- _EXERCISE AIM_
Return all lines from the listing below in which "Status" appears.

- _RECORDS SHOWN_
===============
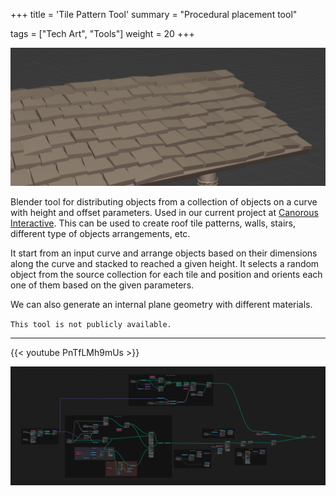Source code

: +++
title = 'Tile Pattern Tool'
summary = "Procedural placement tool"

tags = ["Tech Art", "Tools"]
weight = 20
+++

![](./roof_example.png)

Blender tool for distributing objects from a collection of objects on a curve with height and offset parameters.
Used in our current project at [Canorous Interactive](https://www.canorousinteractive.com/).
This can be used to create roof tile patterns, walls, stairs, different type of objects arrangements, etc.

It start from an input curve and arrange objects based on their dimensions along the curve and stacked to reached a given height.
It selects a random object from the source collection for each tile and position and orients each one of them based on the given parameters.

We can also generate an internal plane geometry with different materials.

`This tool is not publicly available.`

---

{{< youtube PnTfLMh9mUs >}}

![](./geonodes_graph.png)

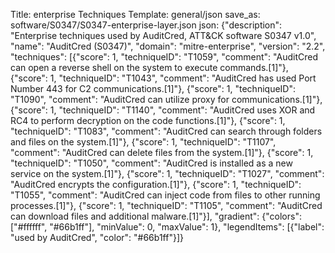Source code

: Title: enterprise Techniques
Template: general/json
save_as: software/S0347/S0347-enterprise-layer.json
json: {"description": "Enterprise techniques used by AuditCred, ATT&CK software S0347 v1.0", "name": "AuditCred (S0347)", "domain": "mitre-enterprise", "version": "2.2", "techniques": [{"score": 1, "techniqueID": "T1059", "comment": "AuditCred can open a reverse shell on the system to execute commands.[1]"}, {"score": 1, "techniqueID": "T1043", "comment": "AuditCred has used Port Number 443 for C2 communications.[1]"}, {"score": 1, "techniqueID": "T1090", "comment": "AuditCred can utilize proxy for communications.[1]"}, {"score": 1, "techniqueID": "T1140", "comment": "AuditCred uses XOR and RC4 to perform decryption on the code functions.[1]"}, {"score": 1, "techniqueID": "T1083", "comment": "AuditCred can search through folders and files on the system.[1]"}, {"score": 1, "techniqueID": "T1107", "comment": "AuditCred can delete files from the system.[1]"}, {"score": 1, "techniqueID": "T1050", "comment": "AuditCred is installed as a new service on the system.[1]"}, {"score": 1, "techniqueID": "T1027", "comment": "AuditCred encrypts the configuration.[1]"}, {"score": 1, "techniqueID": "T1055", "comment": "AuditCred can inject code from files to other running processes.[1]"}, {"score": 1, "techniqueID": "T1105", "comment": "AuditCred can download files and additional malware.[1]"}], "gradient": {"colors": ["#ffffff", "#66b1ff"], "minValue": 0, "maxValue": 1}, "legendItems": [{"label": "used by AuditCred", "color": "#66b1ff"}]}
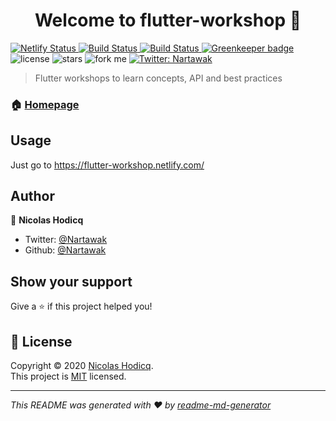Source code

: <h1 align="center">Welcome to flutter-workshop 👋</h1>
<p>
  <a href="https://app.netlify.com/sites/flutter-workshop/deploys">
    <img alt="Netlify Status" src="https://api.netlify.com/api/v1/badges/9b10e32e-76d7-41ea-aeda-508664be4840/deploy-status" target="_blank" />
  </a>
  <a href="https://travis-ci.com/nartawak/flutter-workshop">
    <img src="https://travis-ci.com/nartawak/flutter-workshop.svg?branch=master" alt="Build Status">
  </a> 
  <a href="https://github.com/nartawak/flutter-workshop">
    <img src="https://github.com/nartawak/flutter-workshop/workflows/flutter_workshops/badge.svg" alt="Build Status">
  </a>
  <a href="https://greenkeeper.io/">
    <img src="https://badges.greenkeeper.io/nartawak/flutter-workshop.svg" alt="Greenkeeper badge">
  </a>
  <img src="https://img.shields.io/github/license/nartawak/flutter-workshop.svg" alt="license">
  <img src="https://img.shields.io/github/stars/nartawak/flutter-workshop.svg?style=social" alt="stars">
  <img src="https://img.shields.io/github/forks/nartawak/flutter-workshop.svg?style=social" alt="fork me">
  <a href="https://twitter.com/Nartawak">
    <img alt="Twitter: Nartawak" src="https://img.shields.io/twitter/follow/Nartawak.svg?style=social" target="_blank" />
  </a>
</p>

> Flutter workshops to learn concepts, API and best practices

### 🏠 [Homepage](https://flutter-workshop.netlify.com/)

## Usage

Just go to https://flutter-workshop.netlify.com/

## Author

👤 **Nicolas Hodicq**

- Twitter: [@Nartawak](https://twitter.com/Nartawak)
- Github: [@Nartawak](https://github.com/nartawak)

## Show your support

Give a ⭐️ if this project helped you!

## 📝 License

Copyright © 2020 [Nicolas Hodicq](https://github.com/nartawak).<br />
This project is [MIT](https://github.com/nartawak/flutter-workshop/blob/master/LICENSE) licensed.

---

_This README was generated with ❤️ by [readme-md-generator](https://github.com/kefranabg/readme-md-generator)_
===============
- _OUTPUT OF THE EXERCISE_
    <img alt="Netlify Status" src="https://api.netlify.com/api/v1/badges/9b10e32e-76d7-41ea-aeda-508664be4840/deploy-status" target="_blank" />
    <img src="https://travis-ci.com/nartawak/flutter-workshop.svg?branch=master" alt="Build Status">
    <img src="https://github.com/nartawak/flutter-workshop/workflows/flutter_workshops/badge.svg" alt="Build Status">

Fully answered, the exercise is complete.